Once this was solved, I prompted Claude to modularise things further, splitting out longer code chunks into individual functions. These utility functions were still a little hard to understand at first glance, and so got Claude to add roxygen headers but using the tag @keywords internal, so they remained just as developer docs and wouldn’t be included in our pkgdown site.

Final tasks

Once I was happy with the shape of the code, I did a final manual review, and made sure we had test coverage for all the error conditions. I spotted some duplication in input validation, and so simplified that too.

Result

You can see the final PR here.

This took lots of rounds of manual review myself, but ultimately it meant that there was minimal review from others when I marked it “ready for review”. While I think it’s fine to use AI tools for code changes and PRs like this, this shouldn’t end up adding extra burden for the reviewer, and I wanted to make sure I really had properly read and engaged with the code before passing it onto someone else.

I’m not naturally good at this and have made tons of “obvious mistakes” in the past on entirely human-generated PRs - sometimes the feels of “being done” with a hard or long-running task is just too appealing.
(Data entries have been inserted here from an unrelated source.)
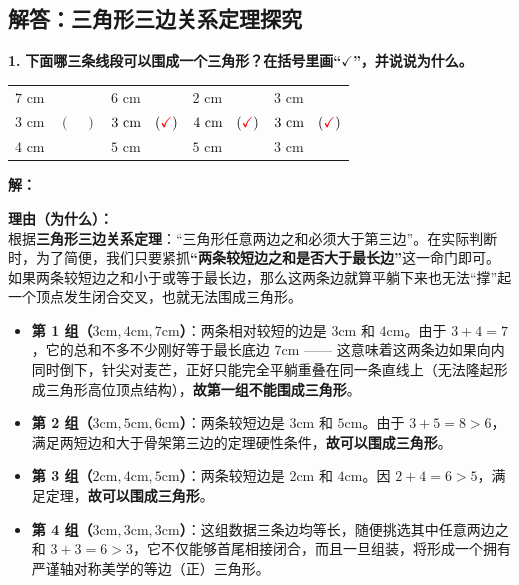 ﻿%

\subsection{解答：三角形三边关系定理探究}

\vspace{0.6cm}

\textbf{\LARGE 1.} \textbf{下面哪三条线段可以围成一个三角形？在括号里画“$\checkmark$”，并说说为什么。}

\vspace{0.4cm}

\begin{center}
\renewcommand{\arraystretch}{1.5}
\setlength{\tabcolsep}{15pt}
\begin{tabular}{llll}
$7\text{ cm}$ & $6\text{ cm}$ & $2\text{ cm}$ & $3\text{ cm}$ \\
$3\text{ cm} \quad (\quad)$ & $3\text{ cm} \quad (\textcolor{red}{\checkmark})$ & $4\text{ cm} \quad (\textcolor{red}{\checkmark})$ & $3\text{ cm} \quad (\textcolor{red}{\checkmark})$ \\
$4\text{ cm}$ & $5\text{ cm}$ & $5\text{ cm}$ & $3\text{ cm}$ \\
\end{tabular}
\end{center}

\vspace{0.4cm}
\textbf{解：}

\textbf{理由（为什么）：} \\
根据\textbf{三角形三边关系定理}：“三角形任意两边之和必须大于第三边”。在实际判断时，为了简便，我们只要紧抓\textbf{“两条较短边之和是否大于最长边”}这一命门即可。如果两条较短边之和小于或等于最长边，那么这两条边就算平躺下来也无法“撑”起一个顶点发生闭合交叉，也就无法围成三角形。
\begin{itemize}
    \item \textbf{第 1 组（$3\text{cm}, 4\text{cm}, 7\text{cm}$）}：两条相对较短的边是 $3\text{cm}$ 和 $4\text{cm}$。由于 $3 + 4 = 7$，它的总和不多不少刚好等于最长底边 $7\text{cm}$ —— 这意味着这两条边如果向内同时倒下，针尖对麦芒，正好只能完全平躺重叠在同一条直线上（无法隆起形成三角形高位顶点结构），\textbf{故第一组不能围成三角形}。
    \item \textbf{第 2 组（$3\text{cm}, 5\text{cm}, 6\text{cm}$）}：两条较短边是 $3\text{cm}$ 和 $5\text{cm}$。由于 $3 + 5 = 8 > 6$，满足两短边和大于骨架第三边的定理硬性条件，\textbf{故可以围成三角形}。
    \item \textbf{第 3 组（$2\text{cm}, 4\text{cm}, 5\text{cm}$）}：两条较短边是 $2\text{cm}$ 和 $4\text{cm}$。因 $2 + 4 = 6 > 5$，满足定理，\textbf{故可以围成三角形}。
    \item \textbf{第 4 组（$3\text{cm}, 3\text{cm}, 3\text{cm}$）}：这组数据三条边均等长，随便挑选其中任意两边之和 $3 + 3 = 6 > 3$，它不仅能够首尾相接闭合，而且一旦组装，将形成一个拥有严谨轴对称美学的等边（正）三角形。
\end{itemize}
Wanting to avoid “AI laziness”, I made a real effort to tackle this here, and tried techniques like leaving lots of time between working intensely on the code and reviewing it myself. Resetting my mental energy really helped.

I still found it hard to read every line, but having done so many iterative manual reviews and focusing on testing early gave me confidence that I’d done a proper job of this. Honestly though, the fact I’d worked on this bit of the codebase without AI tools previously really helped.

Future plans

I have a really exciting new project coming up soon, where I’ll be working on a new codebase, and I don’t plan to use AI for all of it. I’m planning on reading code and writing notes myself, and trying first to fix a few bugs manually to understand the paths through the code, using tools like Claude to help me understand the source rather than to generate it, until I understand it better. I’ll write another blog post on the topic in a few months.